▶ _Exercise prompt_
Would you reproduce exactly the lines below from the one holding "<p>Please contact http://www.solutions4mobiles.com" through the one holding "Description du domaine", inclusive, and no others?

▶ _Stored data_
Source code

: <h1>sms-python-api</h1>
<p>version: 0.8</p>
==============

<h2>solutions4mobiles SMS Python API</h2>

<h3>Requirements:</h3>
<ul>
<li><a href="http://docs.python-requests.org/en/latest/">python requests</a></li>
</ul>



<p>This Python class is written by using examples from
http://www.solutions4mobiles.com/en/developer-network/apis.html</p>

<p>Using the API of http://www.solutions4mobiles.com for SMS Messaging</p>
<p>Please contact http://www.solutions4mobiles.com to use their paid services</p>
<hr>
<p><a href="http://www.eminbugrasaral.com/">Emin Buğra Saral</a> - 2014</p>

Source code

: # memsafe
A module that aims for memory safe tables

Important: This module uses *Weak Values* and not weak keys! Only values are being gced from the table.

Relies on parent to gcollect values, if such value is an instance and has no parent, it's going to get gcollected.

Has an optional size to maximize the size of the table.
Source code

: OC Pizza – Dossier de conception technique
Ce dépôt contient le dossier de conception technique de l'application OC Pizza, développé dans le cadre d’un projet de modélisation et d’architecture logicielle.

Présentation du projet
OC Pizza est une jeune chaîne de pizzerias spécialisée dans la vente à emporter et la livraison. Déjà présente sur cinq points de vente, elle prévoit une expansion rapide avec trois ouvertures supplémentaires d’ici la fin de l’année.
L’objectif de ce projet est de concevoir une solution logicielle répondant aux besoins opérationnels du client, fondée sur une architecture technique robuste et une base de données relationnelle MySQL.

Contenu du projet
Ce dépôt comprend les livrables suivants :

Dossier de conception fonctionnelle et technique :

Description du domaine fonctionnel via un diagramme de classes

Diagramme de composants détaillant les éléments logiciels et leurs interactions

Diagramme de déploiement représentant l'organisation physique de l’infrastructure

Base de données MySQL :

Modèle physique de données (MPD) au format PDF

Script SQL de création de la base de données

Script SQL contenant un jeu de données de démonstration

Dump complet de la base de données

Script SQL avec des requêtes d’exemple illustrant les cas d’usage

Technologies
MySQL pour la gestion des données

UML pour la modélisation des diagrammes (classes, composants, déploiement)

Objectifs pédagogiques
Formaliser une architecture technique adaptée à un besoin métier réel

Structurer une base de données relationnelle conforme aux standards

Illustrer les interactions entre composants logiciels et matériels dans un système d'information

▶ _Result of this task_
<p>Please contact http://www.solutions4mobiles.com to use their paid services</p>
<hr>
<p><a href="http://www.eminbugrasaral.com/">Emin Buğra Saral</a> - 2014</p>

Source code

: # memsafe
A module that aims for memory safe tables

Important: This module uses *Weak Values* and not weak keys! Only values are being gced from the table.

Relies on parent to gcollect values, if such value is an instance and has no parent, it's going to get gcollected.

Has an optional size to maximize the size of the table.
Source code

: OC Pizza – Dossier de conception technique
Ce dépôt contient le dossier de conception technique de l'application OC Pizza, développé dans le cadre d’un projet de modélisation et d’architecture logicielle.

Présentation du projet
OC Pizza est une jeune chaîne de pizzerias spécialisée dans la vente à emporter et la livraison. Déjà présente sur cinq points de vente, elle prévoit une expansion rapide avec trois ouvertures supplémentaires d’ici la fin de l’année.
L’objectif de ce projet est de concevoir une solution logicielle répondant aux besoins opérationnels du client, fondée sur une architecture technique robuste et une base de données relationnelle MySQL.

Contenu du projet
Ce dépôt comprend les livrables suivants :

Dossier de conception fonctionnelle et technique :

Description du domaine fonctionnel via un diagramme de classes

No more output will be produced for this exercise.